Omit all pictures. Print the remaining lines exactly, from the start of the data through the line containing "computer programming 06016315".
::::::::::
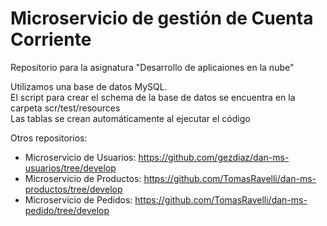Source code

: # Microservicio de gestión de Cuenta Corriente

Repositorio para la asignatura "Desarrollo de aplicaiones en la nube"

Utilizamos una base de datos MySQL.<br>
El script para crear el schema de la base de datos se encuentra en la carpeta scr/test/resources<br>
Las tablas se crean automáticamente al ejecutar el código<br>

Otros repositorios:
- Microservicio de Usuarios: https://github.com/gezdiaz/dan-ms-usuarios/tree/develop
- Microservicio de Productos: https://github.com/TomasRavelli/dan-ms-productos/tree/develop
- Microservicio de Pedidos: https://github.com/TomasRavelli/dan-ms-pedido/tree/develop
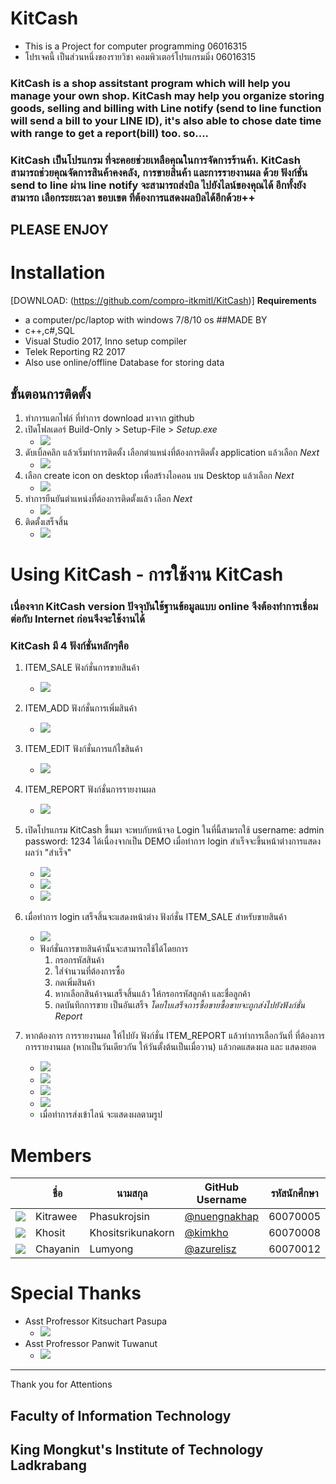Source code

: # KitCash

* This is a Project for computer programming 06016315
* โปรเจคนี้ เป็นส่วนหนึ่งของรายวิชา คอมพิวเตอร์โปรแกรมมิ่ง 06016315

### KitCash is a shop assitstant program which will help you manage your own shop. KitCash may help you organize storing goods, selling and billing with Line notify (send to line function will send a bill to your LINE ID), it's also able to chose date time with range to get a report(bill) too. so....
### KitCash เป็นโปรแกรม ที่จะคอยช่วยเหลือคุณในการจัดการร้านค้า. KitCash สามารถช่วยคุณจัดการสินค้าคงคลัง, การขายสินค้า และการรายงานผล ด้วย ฟังก์ชั่น send to line ผ่าน line notify จะสามารถส่งบิล ไปยังไลน์ของคุณได้ อีกทั้งยังสามารถ เลือกระยะเวลา ขอบเขต ที่ต้องการแสดงผลบิลได้อีกด้วย++ 
## PLEASE ENJOY

# Installation
[DOWNLOAD: (https://github.com/compro-itkmitl/KitCash)]
**Requirements**
* a computer/pc/laptop with windows 7/8/10 os
##MADE BY
* c++,c#,SQL
* Visual Studio 2017, Inno setup compiler
* Telek Reporting R2 2017
* Also use online/offline Database for storing data  
## ขั้นตอนการติดตั้ง
1. ทำการแตกไฟล์ ที่ทำการ download มาจาก github
2. เปิดโฟลเดอร์ Build-Only > Setup-File > *Setup.exe*
    - ![](Pics/Capture1.PNG)
3. ดับเบิ้ลคลิก แล้วเริ่มทำการติดตั้ง เลือกตำแหน่งที่ต้องการติดตั้ง application แล้วเลือก *Next*
    - ![](Pics/ins1.png)
4. เลือก create icon on desktop เพื่อสร้างไอคอน บน Desktop แล้วเลือก *Next*
    - ![](Pics/ins2.png)
5. ทำการยืนยันตำแหน่งที่ต้องการติดตั้งแล้ว เลือก *Next*
    - ![](Pics/ins3.png)
6. ติดตั้งเสร็จสิ้น
    - ![](Pics/ins4.png)
# Using KitCash - การใช้งาน KitCash
### เนื่องจาก KitCash version ปัจจุบันใช้ฐานข้อมูลแบบ online จึงต้องทำการเชื่อมต่อกับ Internet ก่อนจึงจะใช้งานได้
### KitCash มี 4 ฟังก์ชั่นหลักๆคือ 
1. ITEM_SALE ฟังก์ชั่นการขายสินค้า
    - ![](Pics/use3.png)
2. ITEM_ADD ฟังก์ชั่นการเพิ่มสินค้า
    - ![](Pics/use4.png)
3. ITEM_EDIT ฟังก์ชั่นการแก้ไขสินค้า
    - ![](Pics/use5.png)
4. ITEM_REPORT ฟังก์ชั่นการรายงานผล
    - ![](Pics/sl4.png)

1. เปิดโปรแกรม KitCash ขึ้นมา จะพบกับหน้าจอ Login ในที่นี้สามรถใช้ username: admin password: 1234 ได้เนื่องจากเป็น DEMO เมื่อทำการ login สำเร็จจะขึ้นหน้าต่างการแสดงผลว่า "สำเร็จ"
    - ![](Pics/login1.png)
    - ![](Pics/login2.png)
    - ![](Pics/login3.png)
2. เมื่อทำการ login เสร็จสิ้นจะแสดงหน้าต่าง ฟังก์ชั่น ITEM_SALE สำหรับขายสินค้า
    - ![](Pics/use3.png)
    - ฟังก์ชั่นการขายสินค้านั้นจะสามารถใช้ได้โดยการ
        1. กรอกรหัสสินค้า
        2. ใส่จำนวนที่ต้องการซื้อ
        3. กดเพิ่มสินค้า
        4. หากเลือกสินค้าจนเสร็จสิ้นแล้ว ให้กรอกรหัสลูกค้า และชื่อลูกค้า
        5. กดบันทึกการขาย เป็นอันเสร็จ
        *โดยใบเสร็จการซื้อขายซื้อขายจะถูกส่งไปยังฟังก์ชั่น Report*
3. หากต้องการ การรายงานผล ให้ไปยัง ฟังก์ชั่น ITEM_REPORT แล้วทำการเลือกวันที่ ที่ต้องการ การรายงานผล (หากเป็นวันเดียวกัน ให้วันตั้งต้นเป็นเมื่อวาน) แล้วกดแสดงผล และ แสดงยอด 
    - ![](Pics/sl4.png)
    - ![](Pics/sl5.png)
    - ![](Pics/sl6.png)
    - ![](Pics/sell7.PNG)
    - เมื่อทำการส่งเข้าไลน์ จะแสดงผลตามรูป
# Members
|  |ชื่อ|นามสกุล|GitHub Username|รหัสนักศึกษา|
|:-:|--|------|---------------|---------|
|![](Pics/onez.jpg)|Kitrawee|Phasukrojsin|[@nuengnakhap](https://github.com/sagelga)|60070005|
|![](Pics/kim.jpg)|Khosit|Khositsrikunakorn|[@kimkho](https://github.com/skydddoogg)|60070008|
|![](Pics/phee.jpg)|Chayanin|Lumyong|[@azurelisz](https://github.com/noppanut15)|60070012|
# Special Thanks
* Asst Profressor Kitsuchart Pasupa
    - ![](Pics/ksc.jpg)
* Asst Profressor Panwit Tuwanut
    - ![](Pics/pw.jpg)
----------------------------------------
Thank you for Attentions

## Faculty of Information Technology 
## King Mongkut's Institute of Technology Ladkrabang
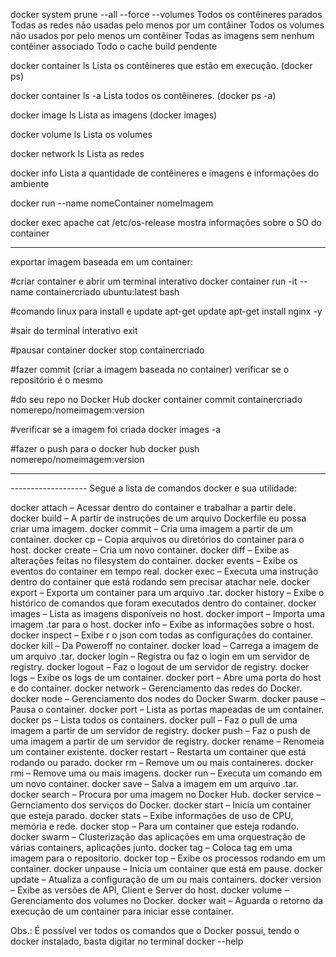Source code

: docker system prune --all --force --volumes
    Todos os contêineres parados
    Todas as redes não usadas pelo menos por um contâiner
    Todos os volumes não usados por pelo menos um contêiner
    Todas as imagens sem nenhum contêiner associado
    Todo o cache build pendente

docker container ls
    Lista os contêineres que estão em execução. (docker ps)

docker container ls -a
    Lista todos os contêineres. (docker ps -a)

docker image ls
    Lista as imagens (docker images)

docker volume ls
    Lista os volumes

docker network ls
    Lista as redes

docker info
    Lista a quantidade de contêineres e imagens e informações do ambiente

docker run --name nomeContainer nomeImagem


docker exec apache cat /etc/os-release
    mostra informações sobre o SO do container

---------------
exportar imagem baseada em um container:

#criar container e abrir um terminal interativo
docker container run -it --name containercriado ubuntu:latest bash

#comando linux para install e update
apt-get update
apt-get install nginx -y

#sair do terminal interativo
exit

#pausar container
docker stop containercriado

#fazer commit (criar a imagem baseada no container) verificar se o repositório é o mesmo 

#do seu repo no Docker Hub
docker container commit containercriado nomerepo/nomeimagem:version

#verificar se a imagem foi criada
docker images -a

#fazer o push para o docker hub
docker push nomerepo/nomeimagem:version


------------------------------------------
    
------------------- Segue a lista de comandos docker e sua utilidade:

docker attach  – Acessar dentro do container e trabalhar a partir dele.
docker build   – A partir de instruções de um arquivo Dockerfile eu possa criar uma imagem.
docker commit  – Cria uma imagem a partir de um container.
docker cp      – Copia arquivos ou diretórios do container para o host.
docker create  – Cria um novo container.
docker diff    – Exibe as alterações feitas no filesystem do container.
docker events  – Exibe os eventos do container em tempo real.
docker exec    – Executa uma instrução dentro do container que está rodando sem precisar atachar nele.
docker export  – Exporta um container para um arquivo .tar.
docker history – Exibe o histórico de comandos que foram executados dentro do container.
docker images  – Lista as imagens disponíveis no host.
docker import  – Importa uma imagem .tar para o host.
docker info    – Exibe as informações sobre o host.
docker inspect – Exibe r o json com todas as configurações do container.
docker kill    – Da Poweroff no container.
docker load    – Carrega a imagem de um arquivo .tar.
docker login   – Registra ou faz o login em um servidor de registry.
docker logout  – Faz o logout de um servidor de registry.
docker logs    – Exibe os logs de um container.
docker port    – Abre uma porta do host e do container.
docker network – Gerenciamento das redes do Docker.
docker node    – Gerenciamento dos nodes do Docker Swarm.
docker pause   – Pausa o container.
docker port    – Lista as portas mapeadas de um container.
docker ps      – Lista todos os containers.
docker pull    – Faz o pull de uma imagem a partir de um servidor de registry.
docker push    – Faz o push de uma imagem a partir de um servidor de registry.
docker rename  – Renomeia um container existente.
docker restart – Restarta um container que está rodando ou parado.
docker rm      – Remove um ou mais containeres.
docker rmi     – Remove uma ou mais imagens.
docker run     – Executa um comando em um novo container.
docker save    – Salva a imagem em um arquivo .tar.
docker search  – Procura por uma imagem no Docker Hub.
docker service – Gernciamento dos serviços do Docker.
docker start   – Inicia um container que esteja parado.
docker stats   – Exibe informações de uso de CPU, memória e rede.
docker stop    – Para um container que esteja rodando.
docker swarm   – Clusterização das aplicações em uma orquestração de várias containers, aplicações junto.
docker tag     – Coloca tag em uma imagem para o repositorio.
docker top     – Exibe os processos rodando em um container.
docker unpause – Inicia um container que está em pause.
docker update  – Atualiza a configuração de um ou mais containers.
docker version – Exibe as versões de API, Client e Server do host.
docker volume  – Gerenciamento dos volumes no Docker.
docker wait    – Aguarda o retorno da execução de um container para iniciar esse container.

Obs.: É possível ver todos os comandos que o Docker possui, tendo o docker instalado, basta digitar no terminal docker --help
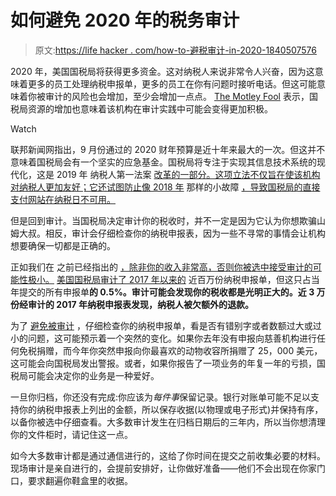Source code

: # 如何避免 2020 年的税务审计

> 原文:[https://life hacker . com/how-to-避税审计-in-2020-1840507576](https://lifehacker.com/how-to-avoid-a-tax-audit-in-2020-1840507576)

2020 年，美国国税局将获得更多资金。这对纳税人来说非常令人兴奋，因为这意味着更多的员工处理纳税申报单，更多的员工在你有问题时接听电话。但这可能意味着你被审计的风险也会增加，至少会增加一点点。 [The Motley Fool](https://www.fool.com/taxes/2019/12/18/you-may-have-a-greater-chance-of-being-audited-in.aspx) 表示，国税局资源的增加也意味着该机构在审计实践中可能会变得更加积极。

Watch

联邦新闻网指出，9 月份通过的 2020 财年预算是近十年来最大的一次。但这并不意味着国税局会有一个坚实的应急基金。国税局将专注于实现其信息技术系统的现代化，这是 2019 年 纳税人第一法案 [改革的一部分。这项立法不仅旨在使该机构对纳税人更加友好；它还试图防止像 2018 年](https://www.irs.gov/taxpayer-first-act) 那样的小故障 [，导致国税局的直接支付网站在纳税日不可用。](https://twocents.lifehacker.com/you-have-an-extra-day-to-file-your-taxes-1825342803)

但是回到审计。当国税局决定审计你的税收时，并不一定是因为它认为你想欺骗山姆大叔。相反，审计会仔细检查你的纳税申报表，因为一些不寻常的事情会让机构想要确保一切都是正确的。

正如我们在 之前已经指出的 [，除非你的收入非常高，否则你被选中接受审计的可能性极小。](https://lifehacker.com/what-you-should-know-if-you-get-audited-by-the-irs-1770537110) [美国国税局审计了 2017 年以来的](https://www.irs.gov/statistics/enforcement-examinations) 近百万份纳税申报单，但这只占当年提交的所有申报单**的 0.5%。审计可能会发现你的税收都是光明正大的。近 3 万份经审计的 2017 年纳税申报表发现，纳税人被欠额外的退款。**

为了 [避免被审计](https://twocents.lifehacker.com/watch-out-for-these-irs-red-flags-to-avoid-an-audit-1550731582) ，仔细检查你的纳税申报单，看是否有错别字或者数额过大或过小的问题，这可能预示着一个突然的变化。如果你去年没有申报向慈善机构进行任何免税捐赠，而今年你突然申报向你最喜欢的动物收容所捐赠了 25，000 美元，这可能会向国税局发出警报。或者，如果你报告了一项业务的年复一年的亏损，国税局可能会决定你的业务是一种爱好。

一旦你归档，你还没有完成:你应该为*每件事*保留记录。银行对账单可能不足以支持你的纳税申报表上列出的金额，所以保存收据(以物理或电子形式)并保持有序，以备你被选中仔细查看。大多数审计发生在归档日期后的三年内，所以当你想清理你的文件柜时，请记住这一点。

如今大多数审计都是通过通信进行的，这给了你时间在提交之前收集必要的材料。现场审计是亲自进行的，会提前安排好，让你做好准备——他们不会出现在你家门口，要求翻遍你鞋盒里的收据。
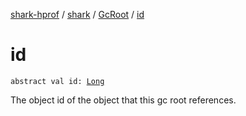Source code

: [shark-hprof](../../index.md) / [shark](../index.md) / [GcRoot](index.md) / [id](./id.md)

# id

`abstract val id: `[`Long`](https://kotlinlang.org/api/latest/jvm/stdlib/kotlin/-long/index.html)

The object id of the object that this gc root references.

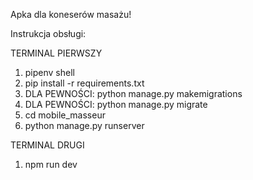 Apka dla koneserów masażu!

Instrukcja obsługi:

TERMINAL PIERWSZY
1. pipenv shell
2. pip install -r requirements.txt
3. DLA PEWNOŚCI: python manage.py makemigrations
4. DLA PEWNOŚCI: python manage.py migrate
5. cd mobile_masseur
6. python manage.py runserver

TERMINAL DRUGI
1. npm run dev
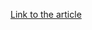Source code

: [Link to the article](https://www.cisa.gov/news-events/alerts/2025/07/28/cisa-adds-three-known-exploited-vulnerabilities-catalog)
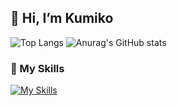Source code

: ## 👋 Hi, I’m Kumiko

<!---
Kumi-H/Kumi-H is a ✨ special ✨ repository because its `README.md` (this file) appears on your GitHub profile.
You can click the Preview link to take a look at your changes.
![github-readme-stats](https://k-repository-b3ka.vercel.app/api/?username=Kumi-H&theme=panda&show_icons=true)
![github-readme-stats](https://k-repository-b3ka.vercel.app/api/top-langs/?username=Kumi-H&theme=panda)
--->

![Top Langs](https://github-readme-stats.vercel.app/api/top-langs/?username=Kumi-H&theme=panda&layout=compact)
![Anurag's GitHub stats](https://github-readme-stats.vercel.app/api?username=Kumi-H&theme=panda&show_icons=true)



### 🌱 My Skills
[![My Skills](https://skillicons.dev/icons?i=js,ts,py,go,vue,html,css,nextjs,react,nuxtjs,tailwind,vuetify,bootstrap,express,fastapi,flask,prisma,postgres,firebase,aws,vscode,docker,git,nodejs,nginx,linux&theme=light&perline=10)](https://skillicons.dev)

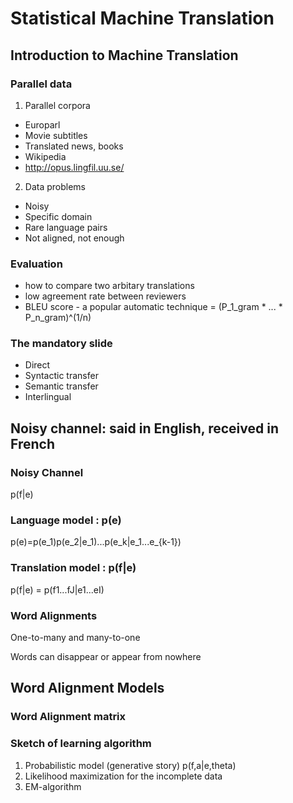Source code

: # Statistical Machine Translation

## Introduction to Machine Translation
### Parallel data
1. Parallel corpora
  - Europarl
  - Movie subtitles
  - Translated news, books
  - Wikipedia
  - http://opus.lingfil.uu.se/
  
2. Data problems
  - Noisy
  - Specific domain
  - Rare language pairs
  - Not aligned, not enough

### Evaluation
- how to compare two arbitary translations
- low agreement rate between reviewers
- BLEU score - a popular automatic technique = (P_1_gram * ... * P_n_gram)^(1/n)

### The mandatory slide
- Direct
- Syntactic transfer
- Semantic transfer
- Interlingual

## Noisy channel: said in English, received in French
### Noisy Channel
p(f|e)

### Language model : p(e)
p(e)=p(e_1)p(e_2|e_1)...p(e_k|e_1...e_{k-1})

### Translation model : p(f|e)
p(f|e) = p(f1...fJ|e1...eI)

### Word Alignments
One-to-many and many-to-one

Words can disappear or appear from nowhere

## Word Alignment Models
### Word Alignment matrix

### Sketch of learning algorithm
1. Probabilistic model (generative story)
p(f,a|e,theta)
2. Likelihood maximization for the incomplete data
3. EM-algorithm
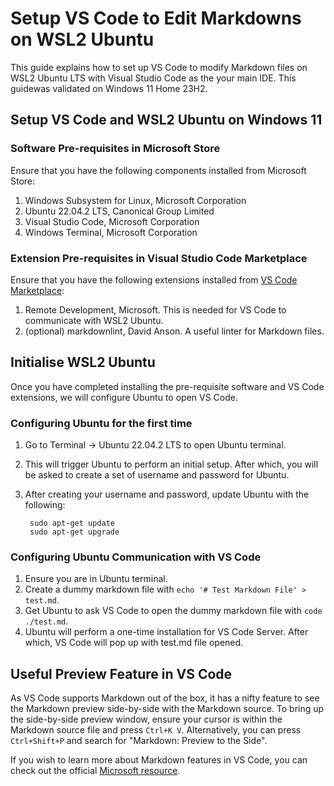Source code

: # Setup VS Code to Edit Markdowns on WSL2 Ubuntu

This guide explains how to set up VS Code to modify Markdown files on WSL2 Ubuntu LTS with Visual Studio Code as the your main IDE.
This guidewas validated on Windows 11 Home 23H2.

## Setup VS Code and WSL2 Ubuntu on Windows 11

### Software Pre-requisites in Microsoft Store

Ensure that you have the following components installed from Microsoft Store:

1. Windows Subsystem for Linux, Microsoft Corporation
2. Ubuntu 22.04.2 LTS, Canonical Group Limited
3. Visual Studio Code, Microsoft Corporation
4. Windows Terminal, Microsoft Corporation

### Extension Pre-requisites in Visual Studio Code Marketplace

Ensure that you have the following extensions installed from [VS Code Marketplace](https://code.visualstudio.com/docs/editor/extension-marketplace):

1. Remote Development, Microsoft. This is needed for VS Code to communicate with WSL2 Ubuntu.
2. (optional) markdownlint, David Anson. A useful linter for Markdown files.

## Initialise WSL2 Ubuntu 

Once you have completed installing the pre-requisite software and VS Code extensions, we will configure Ubuntu to open VS Code.

### Configuring Ubuntu for the first time

1. Go to Terminal -> Ubuntu 22.04.2 LTS to open Ubuntu terminal.
2. This will trigger Ubuntu to perform an initial setup. After which, you will be asked to create a set of username and password for Ubuntu.
3. After creating your username and password, update Ubuntu with the following:

        sudo apt-get update
        sudo apt-get upgrade

### Configuring Ubuntu Communication with VS Code

1. Ensure you are in Ubuntu terminal.
2. Create a dummy markdown file with `echo '# Test Markdown File' > test.md`.
3. Get Ubuntu to ask VS Code to open the dummy markdown file with `code ./test.md`.
4. Ubuntu will perform a one-time installation for VS Code Server. After which, VS Code will pop up with test.md file opened.

## Useful Preview Feature in VS Code

As VS Code supports Markdown out of the box, it has a nifty feature to see the Markdown preview side-by-side with the
Markdown source. To bring up the side-by-side preview window, ensure your cursor is within the Markdown source file and 
press `Ctrl+K V`. Alternatively, you can press `Ctrl+Shift+P` and search for "Markdown: Preview to the Side".

If you wish to learn more about Markdown features in VS Code, you can check out the official 
[Microsoft resource](https://code.visualstudio.com/docs/languages/markdown).


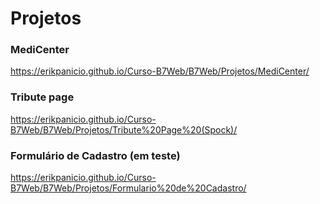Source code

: # Projetos

### MediCenter
https://erikpanicio.github.io/Curso-B7Web/B7Web/Projetos/MediCenter/

### Tribute page
https://erikpanicio.github.io/Curso-B7Web/B7Web/Projetos/Tribute%20Page%20(Spock)/
 
### Formulário de Cadastro (em teste)
https://erikpanicio.github.io/Curso-B7Web/B7Web/Projetos/Formulario%20de%20Cadastro/
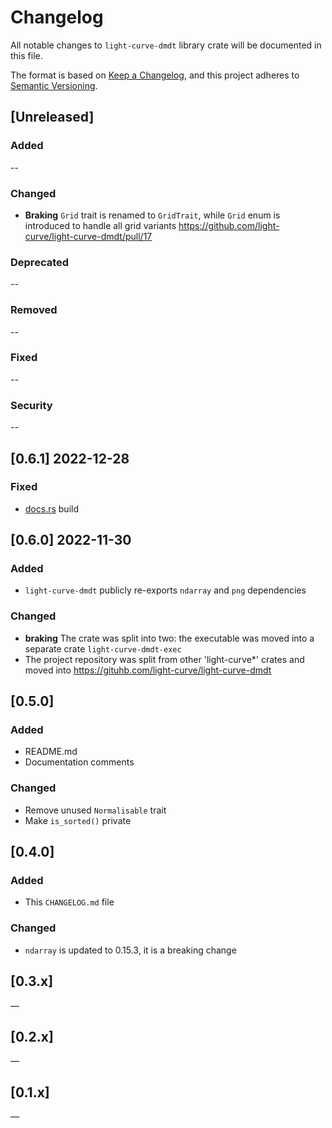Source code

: # Changelog

All notable changes to `light-curve-dmdt` library crate will be documented in this file.

The format is based on [Keep a Changelog](https://keepachangelog.com/en/1.0.0/),
and this project adheres to [Semantic Versioning](https://semver.org/spec/v2.0.0.html).

## [Unreleased]

### Added

--

### Changed

- **Braking** `Grid` trait is renamed to `GridTrait`, while `Grid` enum is introduced to handle all grid variants https://github.com/light-curve/light-curve-dmdt/pull/17

### Deprecated

--

### Removed

--

### Fixed

--

### Security

--

## [0.6.1] 2022-12-28

### Fixed

- [docs.rs](https://docs.rs/light-curve-dmdt) build

## [0.6.0] 2022-11-30

### Added

- `light-curve-dmdt` publicly re-exports `ndarray` and `png` dependencies

### Changed

- **braking** The crate was split into two: the executable was moved into a separate crate `light-curve-dmdt-exec`
- The project repository was split from other 'light-curve*' crates and moved into <https://gituhb.com/light-curve/light-curve-dmdt>

## [0.5.0]

### Added

- README.md
- Documentation comments

### Changed

- Remove unused `Normalisable` trait
- Make `is_sorted()` private

## [0.4.0]

### Added

- This `CHANGELOG.md` file

### Changed

- `ndarray` is updated to 0.15.3, it is a breaking change


## [0.3.x]

—

## [0.2.x]

—

## [0.1.x]

—
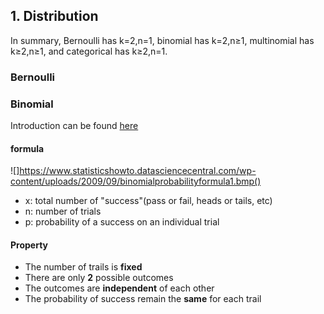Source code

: ## 1. Distribution

In summary, Bernoulli has k=2,n=1, binomial has k=2,n≥1, multinomial has k≥2,n≥1, and categorical has k≥2,n=1.

### Bernoulli


### Binomial
Introduction can be found [here](https://www.statisticshowto.datasciencecentral.com/probability-and-statistics/binomial-theorem/binomial-distribution-formula/)


#### formula
![]https://www.statisticshowto.datasciencecentral.com/wp-content/uploads/2009/09/binomialprobabilityformula1.bmp()

+ x: total number of "success"(pass or fail, heads or tails, etc)
+ n: number of trials
+ p: probability of a success on an individual trial

#### Property
+ The number of trails is **fixed**
+ There are only **2** possible outcomes
+ The outcomes are **independent** of each other
+ The probability of success remain the **same** for each trail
::::::::::
PROBLEM SOLUTION =
Source code

: # Microservicio de gestión de Cuenta Corriente

Repositorio para la asignatura "Desarrollo de aplicaiones en la nube"

Utilizamos una base de datos MySQL.<br>
El script para crear el schema de la base de datos se encuentra en la carpeta scr/test/resources<br>
Las tablas se crean automáticamente al ejecutar el código<br>

Otros repositorios:
- Microservicio de Usuarios: https://github.com/gezdiaz/dan-ms-usuarios/tree/develop
- Microservicio de Productos: https://github.com/TomasRavelli/dan-ms-productos/tree/develop
- Microservicio de Pedidos: https://github.com/TomasRavelli/dan-ms-pedido/tree/develop
Source code

: # KitCash

* This is a Project for computer programming 06016315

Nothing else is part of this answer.